──────── AVAILABLE DATA
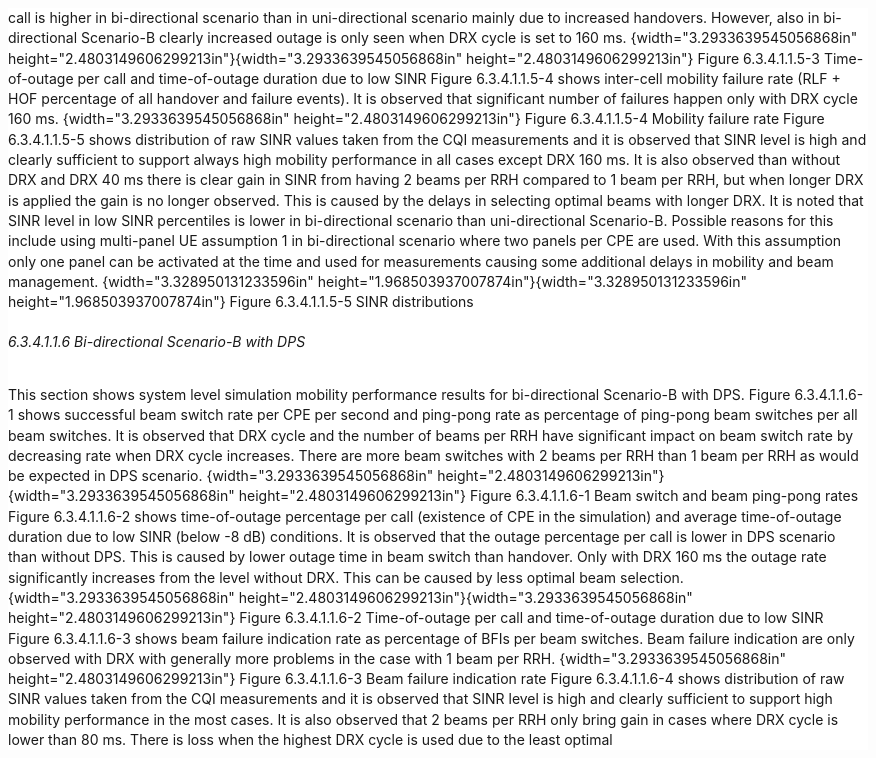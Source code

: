 call is higher in bi-directional scenario than in uni-directional scenario
mainly due to increased handovers. However, also in bi-directional Scenario-B
clearly increased outage is only seen when DRX cycle is set to 160 ms.
{width="3.2933639545056868in"
height="2.4803149606299213in"}{width="3.2933639545056868in"
height="2.4803149606299213in"}
Figure 6.3.4.1.1.5-3 Time-of-outage per call and time-of-outage duration due
to low SINR
Figure 6.3.4.1.1.5-4 shows inter-cell mobility failure rate (RLF + HOF
percentage of all handover and failure events). It is observed that
significant number of failures happen only with DRX cycle 160 ms.
{width="3.2933639545056868in" height="2.4803149606299213in"}
Figure 6.3.4.1.1.5-4 Mobility failure rate
Figure 6.3.4.1.1.5-5 shows distribution of raw SINR values taken from the CQI
measurements and it is observed that SINR level is high and clearly sufficient
to support always high mobility performance in all cases except DRX 160 ms. It
is also observed than without DRX and DRX 40 ms there is clear gain in SINR
from having 2 beams per RRH compared to 1 beam per RRH, but when longer DRX is
applied the gain is no longer observed. This is caused by the delays in
selecting optimal beams with longer DRX. It is noted that SINR level in low
SINR percentiles is lower in bi-directional scenario than uni-directional
Scenario-B. Possible reasons for this include using multi-panel UE assumption
1 in bi-directional scenario where two panels per CPE are used. With this
assumption only one panel can be activated at the time and used for
measurements causing some additional delays in mobility and beam management.
{width="3.328950131233596in"
height="1.968503937007874in"}{width="3.328950131233596in"
height="1.968503937007874in"}
Figure 6.3.4.1.1.5-5 SINR distributions
###### 6.3.4.1.1.6 Bi-directional Scenario-B with DPS
This section shows system level simulation mobility performance results for
bi-directional Scenario-B with DPS. Figure 6.3.4.1.1.6-1 shows successful beam
switch rate per CPE per second and ping-pong rate as percentage of ping-pong
beam switches per all beam switches. It is observed that DRX cycle and the
number of beams per RRH have significant impact on beam switch rate by
decreasing rate when DRX cycle increases. There are more beam switches with 2
beams per RRH than 1 beam per RRH as would be expected in DPS scenario.
{width="3.2933639545056868in"
height="2.4803149606299213in"}{width="3.2933639545056868in"
height="2.4803149606299213in"}
Figure 6.3.4.1.1.6-1 Beam switch and beam ping-pong rates
Figure 6.3.4.1.1.6-2 shows time-of-outage percentage per call (existence of
CPE in the simulation) and average time-of-outage duration due to low SINR
(below -8 dB) conditions. It is observed that the outage percentage per call
is lower in DPS scenario than without DPS. This is caused by lower outage time
in beam switch than handover. Only with DRX 160 ms the outage rate
significantly increases from the level without DRX. This can be caused by less
optimal beam selection.
{width="3.2933639545056868in"
height="2.4803149606299213in"}{width="3.2933639545056868in"
height="2.4803149606299213in"}
Figure 6.3.4.1.1.6-2 Time-of-outage per call and time-of-outage duration due
to low SINR
Figure 6.3.4.1.1.6-3 shows beam failure indication rate as percentage of BFIs
per beam switches. Beam failure indication are only observed with DRX with
generally more problems in the case with 1 beam per RRH.
{width="3.2933639545056868in" height="2.4803149606299213in"}
Figure 6.3.4.1.1.6-3 Beam failure indication rate
Figure 6.3.4.1.1.6-4 shows distribution of raw SINR values taken from the CQI
measurements and it is observed that SINR level is high and clearly sufficient
to support high mobility performance in the most cases. It is also observed
that 2 beams per RRH only bring gain in cases where DRX cycle is lower than 80
ms. There is loss when the highest DRX cycle is used due to the least optimal
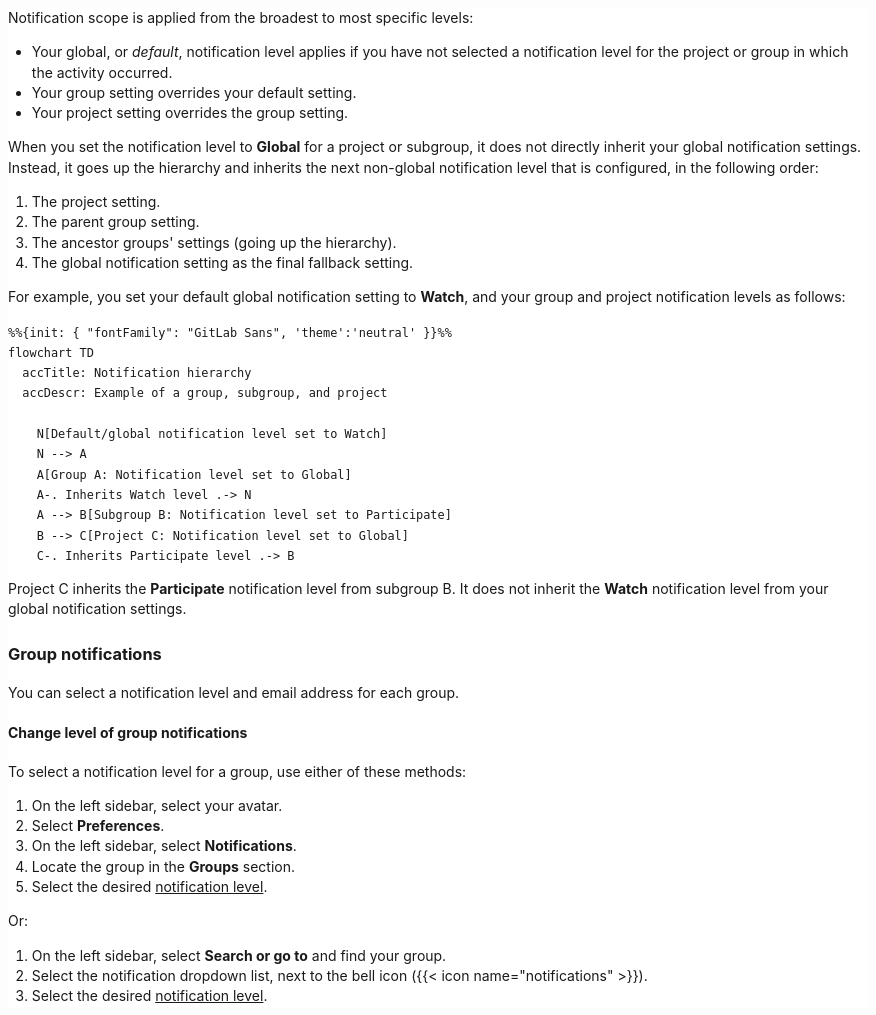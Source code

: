 Notification scope is applied from the broadest to most specific levels:

- Your global, or _default_, notification level applies if you
  have not selected a notification level for the project or group in which the activity occurred.
- Your group setting overrides your default setting.
- Your project setting overrides the group setting.

When you set the notification level to **Global** for a project or subgroup, it does not directly inherit your global notification settings.
Instead, it goes up the hierarchy and inherits the next non-global notification level that is configured, in the following order:

1. The project setting.
1. The parent group setting.
1. The ancestor groups' settings (going up the hierarchy).
1. The global notification setting as the final fallback setting.

For example, you set your default global notification setting to **Watch**, and your group and project notification levels as follows:

```mermaid
%%{init: { "fontFamily": "GitLab Sans", 'theme':'neutral' }}%%
flowchart TD
  accTitle: Notification hierarchy
  accDescr: Example of a group, subgroup, and project

    N[Default/global notification level set to Watch]
    N --> A
    A[Group A: Notification level set to Global]
    A-. Inherits Watch level .-> N
    A --> B[Subgroup B: Notification level set to Participate]
    B --> C[Project C: Notification level set to Global]
    C-. Inherits Participate level .-> B
```

Project C inherits the **Participate** notification level from subgroup B.
It does not inherit the **Watch** notification level from your global notification settings.

### Group notifications

You can select a notification level and email address for each group.

#### Change level of group notifications

To select a notification level for a group, use either of these methods:

1. On the left sidebar, select your avatar.
1. Select **Preferences**.
1. On the left sidebar, select **Notifications**.
1. Locate the group in the **Groups** section.
1. Select the desired [notification level](#notification-levels).

Or:

1. On the left sidebar, select **Search or go to** and find your group.
1. Select the notification dropdown list, next to the bell icon ({{< icon name="notifications" >}}).
1. Select the desired [notification level](#notification-levels).
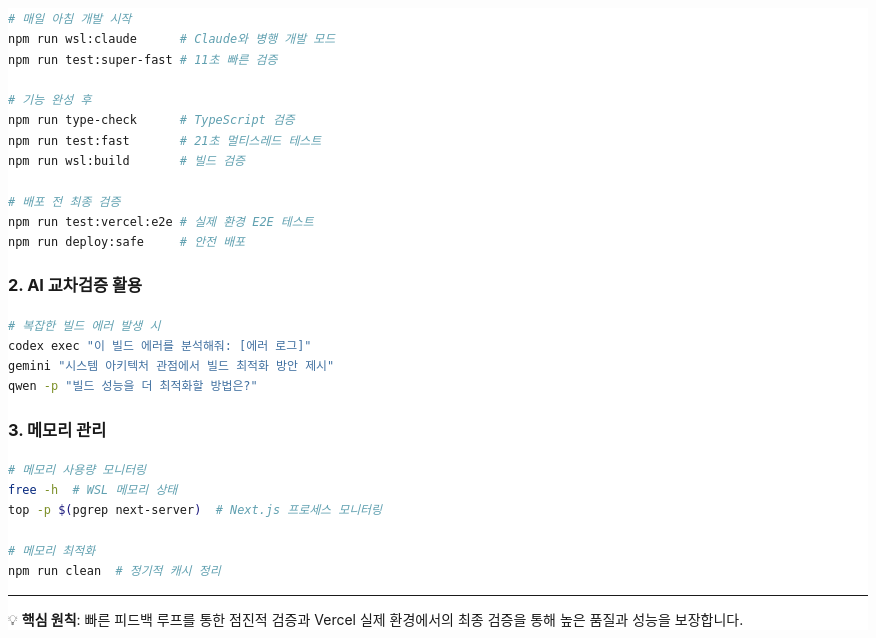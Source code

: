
 ```bash
# 매일 아침 개발 시작
npm run wsl:claude      # Claude와 병행 개발 모드
npm run test:super-fast # 11초 빠른 검증

# 기능 완성 후
npm run type-check      # TypeScript 검증
npm run test:fast       # 21초 멀티스레드 테스트
npm run wsl:build       # 빌드 검증

# 배포 전 최종 검증
npm run test:vercel:e2e # 실제 환경 E2E 테스트
npm run deploy:safe     # 안전 배포
```

### 2. AI 교차검증 활용

```bash
# 복잡한 빌드 에러 발생 시
codex exec "이 빌드 에러를 분석해줘: [에러 로그]"
gemini "시스템 아키텍처 관점에서 빌드 최적화 방안 제시"
qwen -p "빌드 성능을 더 최적화할 방법은?"
```

### 3. 메모리 관리

```bash
# 메모리 사용량 모니터링
free -h  # WSL 메모리 상태
top -p $(pgrep next-server)  # Next.js 프로세스 모니터링

# 메모리 최적화
npm run clean  # 정기적 캐시 정리
```

---

💡 **핵심 원칙**: 빠른 피드백 루프를 통한 점진적 검증과 Vercel 실제 환경에서의 최종 검증을 통해 높은 품질과 성능을 보장합니다.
────────────────
INSTRUCTIONS TO FOLLOW:
Using the records above, find the number of lines that contain the string "hierarchy", and give that number without further comment.

THE COMPLETED TASK:
3